Saturday, August 09, 2008

Silly 'Censorship'

Today's Toronto Star features an article with so much spin, not fundamentally from the reporter, but revealed in quotations, that it actually reveals some very silly things about our country.

The basic core of the story is that the current government has announced its intention to discontinue a government program that had funded trips abroad to promote 'Canadian culture'. Well and good, in my mind; there seems no fundamental national interest to me at least in such a program.

But there are some very interesting comments.

"For me it shows the Conservatives are choosing censorship once again," said New Democrat MP Bill Siksay (Burnaby-Douglas).

Huh??? Not providing taxpayer money to selected people to go on junkets abroad is censorhip?
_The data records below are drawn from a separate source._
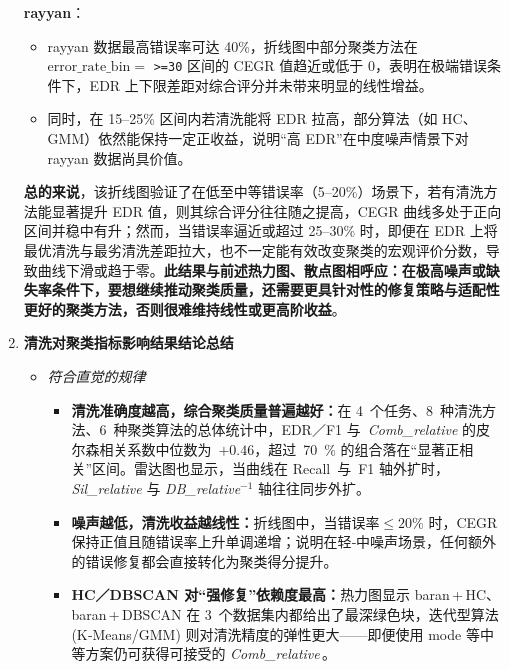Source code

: \documentclass[10pt]{article} %
\numberwithin{equation}{section}
\begin{document}
\begin{enumerate}[label=(\alph*)]
\textbf{rayyan}：
    \begin{itemize}
        \item rayyan 数据最高错误率可达 40\%，折线图中部分聚类方法在 \(\mathrm{error\_rate\_bin} = \) \texttt{>=30} 区间的 CEGR 值趋近或低于 0，表明在极端错误条件下，EDR 上下限差距对综合评分并未带来明显的线性增益。
        \item 同时，在 15--25\% 区间内若清洗能将 EDR 拉高，部分算法（如 HC、GMM）依然能保持一定正收益，说明“高 EDR”在中度噪声情景下对 rayyan 数据尚具价值。
    \end{itemize}

\noindent
\textbf{总的来说}，该折线图验证了在低至中等错误率（5--20\%）场景下，若有清洗方法能显著提升 EDR 值，则其综合评分往往随之提高，CEGR 曲线多处于正向区间并稳中有升；然而，当错误率逼近或超过 25--30\% 时，即便在 EDR 上将最优清洗与最劣清洗差距拉大，也不一定能有效改变聚类的宏观评价分数，导致曲线下滑或趋于零。\textbf{此结果与前述热力图、散点图相呼应：在极高噪声或缺失率条件下，要想继续推动聚类质量，还需要更具针对性的修复策略与适配性更好的聚类方法，否则很难维持线性或更高阶收益}。  
    \item \textbf{清洗对聚类指标影响结果结论总结}\\[-0.4em]
\begin{itemize}
    \item \emph{符合直觉的规律}\\[-0.2em]
    \begin{itemize}
        \item \textbf{清洗准确度越高，综合聚类质量普遍越好：}在 4 个任务、8 种清洗方法、6 种聚类算法的总体统计中，EDR／F1 与 \textit{Comb\_relative} 的皮尔森相关系数中位数为 $+0.46$，超过 70 \% 的组合落在“显著正相关”区间。雷达图也显示，当曲线在 Recall 与 F1 轴外扩时，\textit{Sil\_relative} 与 \textit{DB\_relative}$^{-1}$ 轴往往同步外扩。  
        \item \textbf{噪声越低，清洗收益越线性：}折线图中，当错误率$\le20\%$ 时，CEGR 保持正值且随错误率上升单调递增；说明在轻‑中噪声场景，任何额外的错误修复都会直接转化为聚类得分提升。  
        \item \textbf{HC／DBSCAN 对“强修复”依赖度最高：}热力图显示 baran\,+\,HC、baran\,+\,DBSCAN 在 3 个数据集内都给出了最深绿色块，迭代型算法 (K‑Means/GMM) 则对清洗精度的弹性更大——即便使用 mode 等中等方案仍可获得可接受的 \textit{Comb\_relative}\,。  
    \end{itemize}


\end{itemize}
\end{enumerate}
\end{document}

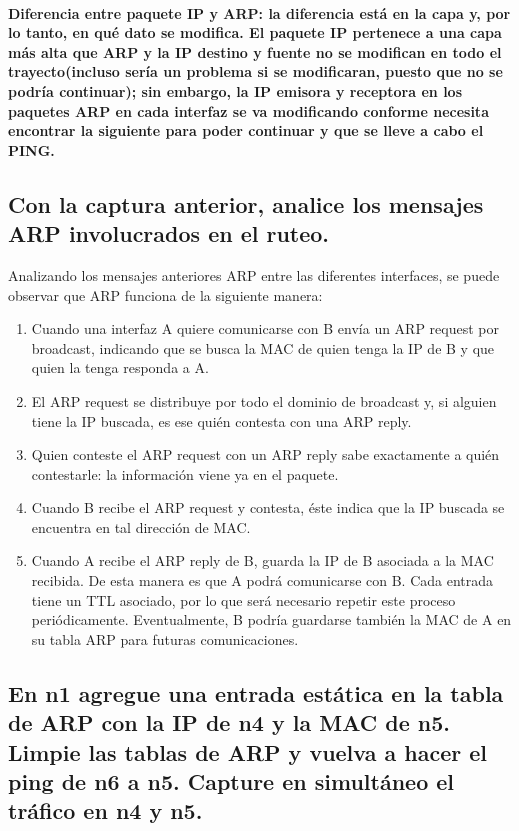 \documentclass[a4paper,11pt]{article} %
\begin{document}
\paragraph{\textbf{Diferencia entre paquete IP y ARP}: la diferencia está en la capa y, por lo tanto, en qué dato se modifica. El paquete IP pertenece a una capa más alta que ARP y la IP destino y fuente no se modifican en todo el trayecto(incluso sería un problema si se modificaran, puesto que no se podría continuar); sin embargo, la IP emisora y receptora en los paquetes ARP en cada interfaz se va modificando conforme necesita encontrar la siguiente para poder continuar y que se lleve a cabo el PING.}

\subsection{Con la captura anterior, analice los mensajes ARP involucrados en el ruteo.}

    Analizando los mensajes anteriores ARP entre las diferentes interfaces, se puede observar que ARP funciona de la siguiente manera:

    \begin{enumerate}[leftmargin=2cm]
        \item Cuando una interfaz A quiere comunicarse con B envía un ARP request por broadcast, indicando que se busca la MAC de quien tenga la IP de B y que quien la tenga responda a A.
        \item El ARP request se distribuye por todo el dominio de broadcast y, si alguien tiene la IP buscada, es ese quién contesta con una ARP reply.
        \item Quien conteste el ARP request con un ARP reply sabe exactamente a quién contestarle: la información viene ya en el paquete.
        \item Cuando B recibe el ARP request y contesta, éste indica que la IP buscada se encuentra en tal dirección de MAC.
        \item Cuando A recibe el ARP reply de B, guarda la IP de B asociada a la MAC recibida. De esta manera es que A podrá comunicarse con B. Cada entrada tiene un TTL asociado, por lo que será necesario repetir este proceso periódicamente. Eventualmente, B podría guardarse también la MAC de A en su tabla ARP para futuras comunicaciones.
    \end{enumerate}

\subsection{En n1 agregue una entrada estática en la tabla de ARP con la IP de n4 y la MAC de n5. Limpie las tablas de ARP y vuelva a hacer el ping de n6 a n5. Capture en simultáneo el tráfico en n4 y n5.}
\end{document}
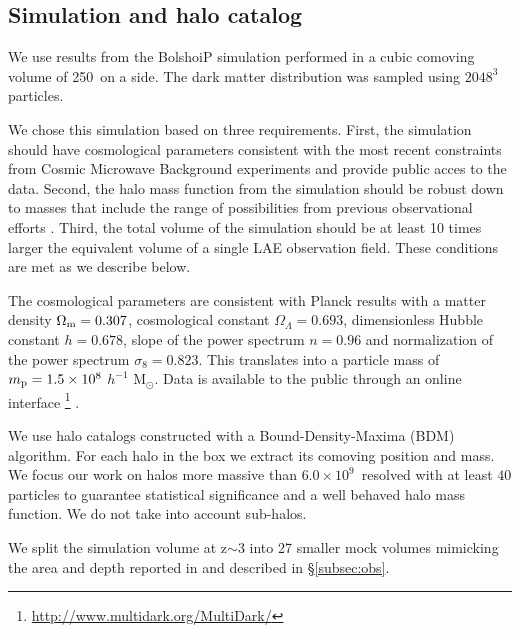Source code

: \documentclass{emulateapj}
\newcommand{\hMpc}{{\ifmmode{h^{-1}{\rm Mpc}}\else{$h^{-1}$Mpc}\fi}}
\newcommand{\hMsun}{{\ifmmode{h^{-1}{\rm {M_{\odot}}}}\else{$h^{-1}{\rm{M_{\odot}}}$}\fi}}
\begin{document}
\subsection{Simulation and halo catalog}
\label{subsec:sim}

We use results from the BolshoiP simulation \citep{Bolshoi,BolshoiP} 
performed in a cubic  comoving volume of 250\hMpc\  on a side. 
The dark matter distribution was sampled using  $2048^{3}$
particles. 

We chose this simulation based on three requirements. 
First, the simulation should have cosmological parameters consistent
with the most recent constraints from Cosmic Microwave Background
experiments and provide public acces to the data.
Second, the halo mass function from the simulation should be robust
down to masses that include the range of possibilities from previous
observational efforts \cite[e.g. results from][impose a lower bound of
  $10^{10}$\hMsun.]{Hayashino2004,Gawiser2007,Ouchi2010,Bielby16} .
Third, the total volume of the simulation should be at least 10 times
larger the equivalent volume of a single LAE observation field.
These conditions are met as we describe below. 

The cosmological parameters are consistent with Planck
results \citep{Planck2014} with a matter density 
$\Omega_{\rm m} = 0.307$, cosmological constant
$\Omega_{\Lambda}=0.693$, dimensionless Hubble constant $h=0.678$, slope
of the power spectrum  $n=0.96$ and normalization of the power
spectrum $\sigma_{8}=0.823$.  
This translates into a particle mass of  $m_{\rm p}=1.5\times 10^{8}$
$h^{-1}$ M$_{\odot}$. 
Data is available to the
public through an online
interface \footnote{\url{http://www.multidark.org/MultiDark/}}
\citep{MultiDark}.    


We use halo catalogs constructed with a Bound-Density-Maxima (BDM)
algorithm. 
For each  halo in the box we extract its comoving position and mass.  
We focus our work on halos more massive than $6.0\times
10^{9}$\hMsun\ resolved with at least  $40$ particles 
to guarantee statistical significance and a well behaved halo mass function. 
We do not take into account sub-halos.

We split the simulation volume at z$\sim$3 into  27 smaller mock
volumes mimicking the  area and depth reported in \citet{Bielby16} and
described in \S \ref{subsec:obs}.   
\end{document}
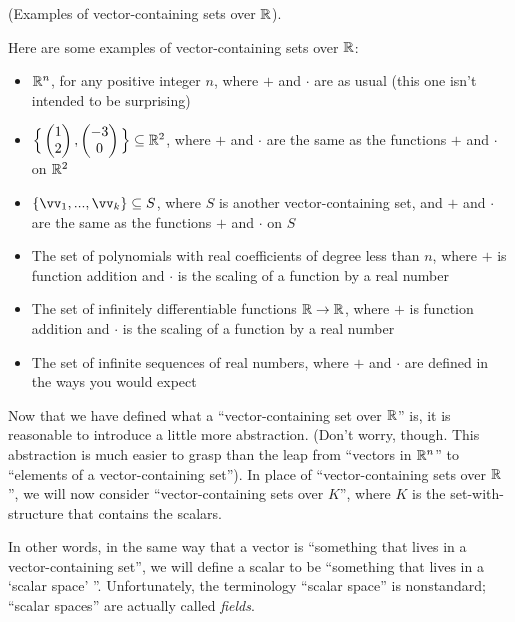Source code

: \begin{remark}
    (Examples of vector-containing sets over $\mathbb{R}$).
    
    Here are some examples of vector-containing sets over $\mathbb{R}$:
    
    \begin{itemize}
        \item $\mathbb{R}^n$, for any positive integer $n$, where $+$ and $\cdot$ are as usual (this one isn't intended to be surprising)
        \item $\Big\{\begin{pmatrix} 1 \\ 2 \end{pmatrix}, \begin{pmatrix} -3 \\ 0 \end{pmatrix}\Big\} \subseteq \mathbb{R}^2$, where $+$ and $\cdot$ are the same as the functions $+$ and $\cdot$ on $\mathbb{R}^2$
        \item $\{\vv_1, ..., \vv_k\} \subseteq S$, where $S$ is another vector-containing set, and $+$ and $\cdot$ are the same as the functions $+$ and $\cdot$ on $S$
        \item The set of polynomials with real coefficients of degree less than $n$, where $+$ is function addition and $\cdot$ is the scaling of a function by a real number
        \item The set of infinitely differentiable functions $\mathbb{R} \rightarrow \mathbb{R}$, where $+$ is function addition and $\cdot$ is the scaling of a function by a real number
        \item The set of infinite sequences of real numbers, where $+$ and $\cdot$ are defined in the ways you would expect
    \end{itemize}
\end{remark}

Now that we have defined what a ``vector-containing set over $\mathbb{R}$'' is, it is reasonable to introduce a little more abstraction. (Don't worry, though. This abstraction is much easier to grasp than the leap from ``vectors in $\mathbb{R}^n$'' to ``elements of a vector-containing set''). In place of ``vector-containing sets over $\mathbb{R}$'', we will now consider ``vector-containing sets over $K$'', where $K$ is the set-with-structure that contains the scalars.

In other words, in the same way that a vector is ``something that lives in a vector-containing set'', we will define a scalar to be ``something that lives in a `scalar space' ''.  Unfortunately, the terminology ``scalar space'' is nonstandard;  ``scalar spaces'' are actually called \textit{fields}.

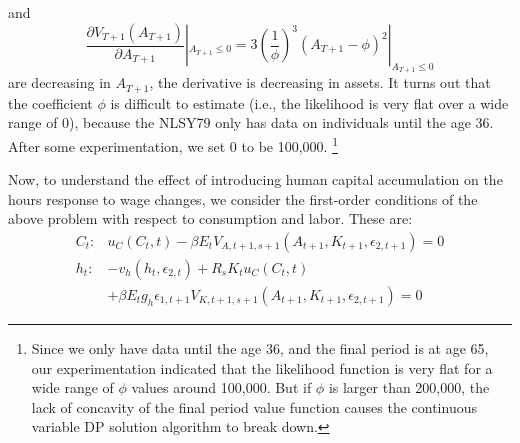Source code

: \documentclass[\econtexRoot/ImaiKeane]{subfiles}
\begin{document}
{           and
            \begin{equation*}
             \dfrac{\partial V_{T+1} (A_{T+1})}{\partial A_{T+1}}|_{A_{T+1} \leq 0} = 3 (\frac{1}{\phi})^3(A_{T+1}-\phi)^2|_{A_{T+1} \leq 0}
           \end{equation*}
           are decreasing in $A_{T+1}$, the derivative is decreasing in assets.
         } It turns out that the coefficient $\phi$ is difficult to estimate (i.e., the likelihood is very flat over a wide range of 0), because the NLSY79 only has data on individuals until the age 36. After some experimentation, we set 0 to be 100,000. \footnote[8]{Since we only have data until the age 36, and the final period is at age 65, our experimentation indicated that the likelihood function is very flat for a wide range of $\phi$ values around 100,000. But if $\phi$ is larger than 200,000, the lack of concavity of the final period value function causes the continuous variable DP solution algorithm to break down.} \par
         Now, to understand the effect of introducing human capital accumulation on the hours response to wage changes, we consider the first-order conditions of the above problem with respect to consumption and labor. These are:
         \begin{equation} \tag{9}
           \label{eq:FOC}
           \begin{split}
             C_t: &  u_C(C_t,t) - \beta E_t V_{A,t+1,s+1}(A_{t+1},K_{t+1},\epsilon_{2,t+1}) = 0 \\
             h_t: & -v_h(h_t,\epsilon_{2,t}) + R_sK_t u_C(C_t,t) \\
             & + \beta E_t g_h \epsilon_{1,t+1} V_{K,t+1,s+1}(A_{t+1},K_{t+1},\epsilon_{2,t+1})=0
           \end{split}
           \end{equation}
          
\end{document}
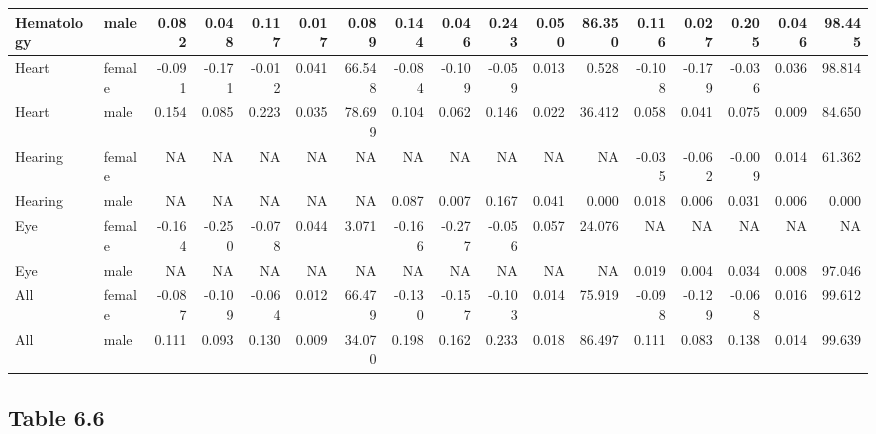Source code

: \documentclass[]{article}
\newenvironment{Shaded}{\begin{snugshade}}{\end{snugshade}}
\newcommand{\CommentTok}[1]{\textcolor[rgb]{0.56,0.35,0.01}{\textit{#1}}}
\begin{document}
\begin{table}
\begin{tabular}[t]{l|l|r|r|r|r|r|r|r|r|r|r|r|r|r|r|r}
\hline
Hematology & male & 0.082 & 0.048 & 0.117 & 0.017 & 0.089 & 0.144 & 0.046 & 0.243 & 0.050 & 86.350 & 0.116 & 0.027 & 0.205 & 0.046 & 98.445\\
\hline
Heart & female & -0.091 & -0.171 & -0.012 & 0.041 & 66.548 & -0.084 & -0.109 & -0.059 & 0.013 & 0.528 & -0.108 & -0.179 & -0.036 & 0.036 & 98.814\\
\hline
Heart & male & 0.154 & 0.085 & 0.223 & 0.035 & 78.699 & 0.104 & 0.062 & 0.146 & 0.022 & 36.412 & 0.058 & 0.041 & 0.075 & 0.009 & 84.650\\
\hline
Hearing & female & NA & NA & NA & NA & NA & NA & NA & NA & NA & NA & -0.035 & -0.062 & -0.009 & 0.014 & 61.362\\
\hline
Hearing & male & NA & NA & NA & NA & NA & 0.087 & 0.007 & 0.167 & 0.041 & 0.000 & 0.018 & 0.006 & 0.031 & 0.006 & 0.000\\
\hline
Eye & female & -0.164 & -0.250 & -0.078 & 0.044 & 3.071 & -0.166 & -0.277 & -0.056 & 0.057 & 24.076 & NA & NA & NA & NA & NA\\
\hline
Eye & male & NA & NA & NA & NA & NA & NA & NA & NA & NA & NA & 0.019 & 0.004 & 0.034 & 0.008 & 97.046\\
\hline
All & female & -0.087 & -0.109 & -0.064 & 0.012 & 66.479 & -0.130 & -0.157 & -0.103 & 0.014 & 75.919 & -0.098 & -0.129 & -0.068 & 0.016 & 99.612\\
\hline
All & male & 0.111 & 0.093 & 0.130 & 0.009 & 34.070 & 0.198 & 0.162 & 0.233 & 0.018 & 86.497 & 0.111 & 0.083 & 0.138 & 0.014 & 99.639\\
\hline
\end{tabular}
\end{table}

\begin{Shaded}
\end{Shaded}

\hypertarget{table-6.6}{%
\subsection{Table 6.6}\label{table-6.6}}
\end{document}
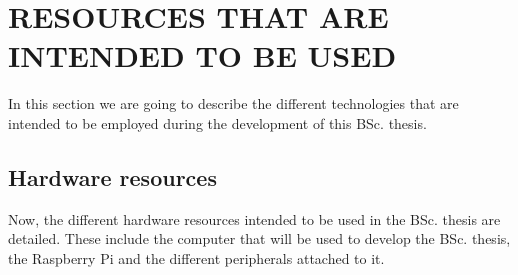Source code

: \documentclass{pre-tfg}
\begin{document}
\section{RESOURCES THAT ARE INTENDED TO BE USED}

In this section we are going to describe the different technologies that are intended to be employed during the development of this BSc. thesis.

\subsection{Hardware resources}
Now, the different hardware resources intended to be used in the BSc. thesis are detailed. These include the computer that will be used to develop the BSc. thesis, the Raspberry Pi and the different peripherals attached to it. \vspace{-2mm}
\end{document}
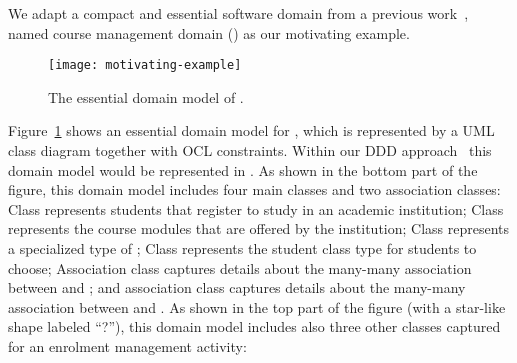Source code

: We adapt a compact and essential software domain from a previous work~\cite{le_domain_2018}, named course management domain (\courseman) as our motivating example. %

\begin{figure}[th]
	\begin{center}
		\texttt{[image: motivating-example]}
	\end{center}
    \vspace{-0.1cm}
	\caption{The essential domain model of \courseman.}
	\label{fig:motivatingExample}
\end{figure}

Figure~\ref{fig:motivatingExample} shows an essential domain model for , which is represented by a UML class diagram together with OCL constraints. Within our DDD approach~\cite{le_domain_2018} this domain model would be represented in \dcsl. As shown in the bottom part of the figure, this domain model includes four main classes and two association classes: Class  represents students that register to study in an academic institution; Class  represents the course modules that are offered by the institution; Class  represents a specialized type of ; Class  represents the student class type for students to choose; Association class  captures details about the many-many association between  and ; and association class  captures details about the many-many association between  and .
As shown in the top part of the figure (with a star-like shape labeled ``?''), this domain model includes also three other classes captured for an enrolment management activity: 
%

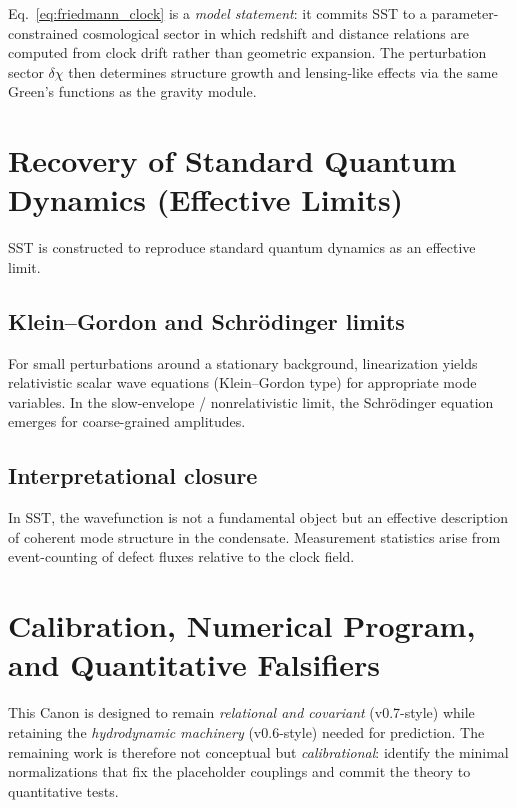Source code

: \documentclass[10pt]{article}
\begin{document}
Eq.~\eqref{eq:friedmann_clock} is a \emph{model statement}: it commits SST to a
parameter-constrained cosmological sector in which redshift and distance relations
are computed from clock drift rather than geometric expansion. The perturbation
sector $\delta\chi$ then determines structure growth and lensing-like effects via
the same Green's functions as the gravity module.


\section{Recovery of Standard Quantum Dynamics (Effective Limits)}
    \label{sec:qm_limits}

    SST is constructed to reproduce standard quantum dynamics as an effective limit.

    \subsection{Klein--Gordon and Schr\"odinger limits}

        For small perturbations around a stationary background, linearization yields
        relativistic scalar wave equations (Klein--Gordon type) for appropriate mode
        variables. In the slow-envelope / nonrelativistic limit, the Schr\"odinger
        equation emerges for coarse-grained amplitudes.

    \subsection{Interpretational closure}

        In SST, the wavefunction is not a fundamental object but an effective
        description of coherent mode structure in the condensate. Measurement
        statistics arise from event-counting of defect fluxes relative to the
        clock field.

    
    \section{Calibration, Numerical Program, and Quantitative Falsifiers}
    \label{sec:calibration_program}

This Canon is designed to remain \emph{relational and covariant} (v0.7-style) while
retaining the \emph{hydrodynamic machinery} (v0.6-style) needed for prediction.
The remaining work is therefore not conceptual but \emph{calibrational}: identify
the minimal normalizations that fix the placeholder couplings and commit the theory
to quantitative tests.
\end{document}
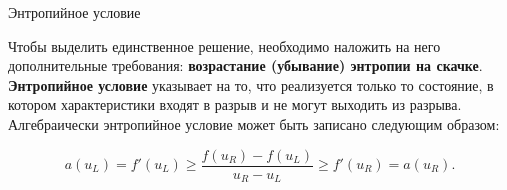 \documentclass[10pt,xcolor=pst,aspectratio=169]{beamer}
\begin{document}
\begin{frame}{Энтропийное условие}

    \transdissolve[duration=0.1]
    \justifying
    \large

    Чтобы выделить единственное решение, необходимо наложить на него дополнительные требования: \textbf{возрастание (убывание) энтропии на скачке}.\\

    \textbf{Энтропийное условие} указывает на то, что реализуется только то состояние, в котором характеристики входят в разрыв и не могут выходить из разрыва.\\

    Алгебраически энтропийное условие может быть записано следующим образом:

    \vspace{-2ex}

    \[
        a(u_{L}) = f'(u_{L}) \geq \frac{f(u_{R}) - f(u_{L})}{u_{R} - u_{L}} \geq f'(u_{R}) = a(u_{R}).
    \]


\end{frame}
\end{document}

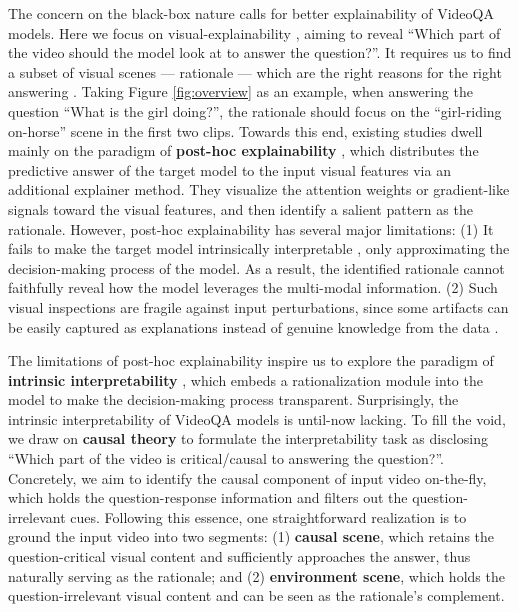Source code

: The concern on the black-box nature calls for better explainability of VideoQA models.
Here we focus on visual-explainability \cite{CSS,DBLP:conf/ijcai/RossHD17}, aiming to reveal ``Which part of the video should the model look at to answer the question?''.
It requires us to find a subset of visual scenes --- rationale --- which are the right reasons for the right answering \cite{DBLP:conf/ijcai/RossHD17}.
Taking Figure \ref{fig:overview} as an example, when answering the question ``What is the girl doing?'', the rationale should focus on the ``girl-riding on-horse'' scene in the first two clips.
Towards this end, existing studies \cite{gao2018motionappearance,DBLP:conf/iccv/Liu0WL21,DBLP:conf/mm/WangG0W21} dwell mainly on the paradigm of \textbf{post-hoc explainability} \cite{LIME,DBLP:conf/iccv/SelvarajuCDVPB17}, which distributes the predictive answer of the target model to the input visual features via an additional explainer method.
They visualize the attention weights or gradient-like signals toward the visual features, and then identify a salient pattern as the rationale.
However, post-hoc explainability has several major limitations:
(1) It fails to make the target model intrinsically interpretable \cite{DBLP:conf/cvpr/YangZQ021,wang2021causal,DBLP:journals/natmi/Rudin19},  only approximating the decision-making process of the model.
As a result, the identified rationale cannot faithfully reveal how the model leverages the multi-modal information.
(2) Such visual inspections are fragile against input perturbations, since some artifacts can be easily captured as explanations instead of genuine knowledge from the data \cite{DBLP:conf/ijcai/LaugelLMRD19,slack2020fooling,heo2019fooling,ghorbani2019interpretation}.




The limitations of post-hoc explainability inspire us to explore the paradigm of \textbf{intrinsic interpretability} \cite{ghorbani2019interpretation,DBLP:journals/natmi/Rudin19}, which embeds a rationalization module into the model to make the decision-making process transparent.
Surprisingly, the intrinsic interpretability of VideoQA models is until-now lacking.
To fill the void, we draw on \textbf{causal theory} \cite{pearl2016causal,pearl2009causal} to formulate the interpretability task as disclosing ``Which part of the video is critical/causal to answering the question?''.
Concretely, we aim to identify the causal component of input video on-the-fly, which holds the question-response information and filters out the question-irrelevant cues.
Following this essence, one straightforward realization is to ground the input video into two segments:
(1) \textbf{causal scene}, which retains the question-critical visual content and sufficiently approaches the answer, thus naturally serving as the rationale;
and (2) \textbf{environment scene}, which holds the question-irrelevant visual content and can be seen as the rationale's complement.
And I assure you this man is not alone; many of our politicians (for obvious reasons - it gives them goodies to hand out), and many members of our cultural elite (for obvious reasons, it gives them goodies to receive) regard subsidies as so fundamental that removing them is censorship. Nope, sorry, not for me. Censorship is what goes on in China and Cuba, not the withdrawal of a free boondoggle.

(By the way there is another similar idiotic debate surrounding a Bill C-10, a proposal originally from the previous government, which would deny subsidies in the form of tax credits given to investors in movies that are deemed objectionable. Note that again, this is not censorship in any real sense, simply the removal of a financial advantage. I do oppose that stupid clause, but largely because it allows the government to act on a whim, and can be applied AFTER the affected third parties' investment decisions are made.)

Another quote.

Liberal MP Denis Coderre (Bourassa) said Canadians don't want the government unilaterally deciding what is culturally acceptable,

"I am totally disgusted," said Coderre, adding the whole thing "smacks of McCarthyism," referring to former U.S. senator Joe McCarthy's relentless obsession to root out so-called Communists in the U.S. in the 1940s and 1950s.

But hang on! What the government is doing should please Coderre - it will now not be making unilateral decisions about who is worthy of a goodie and who is not. Nobody gets this goodie. Moreover, there is no resemblance at all to McCarthyism - the government is not trying to deny anyone the right to try to make a living, other than by rent-seeking.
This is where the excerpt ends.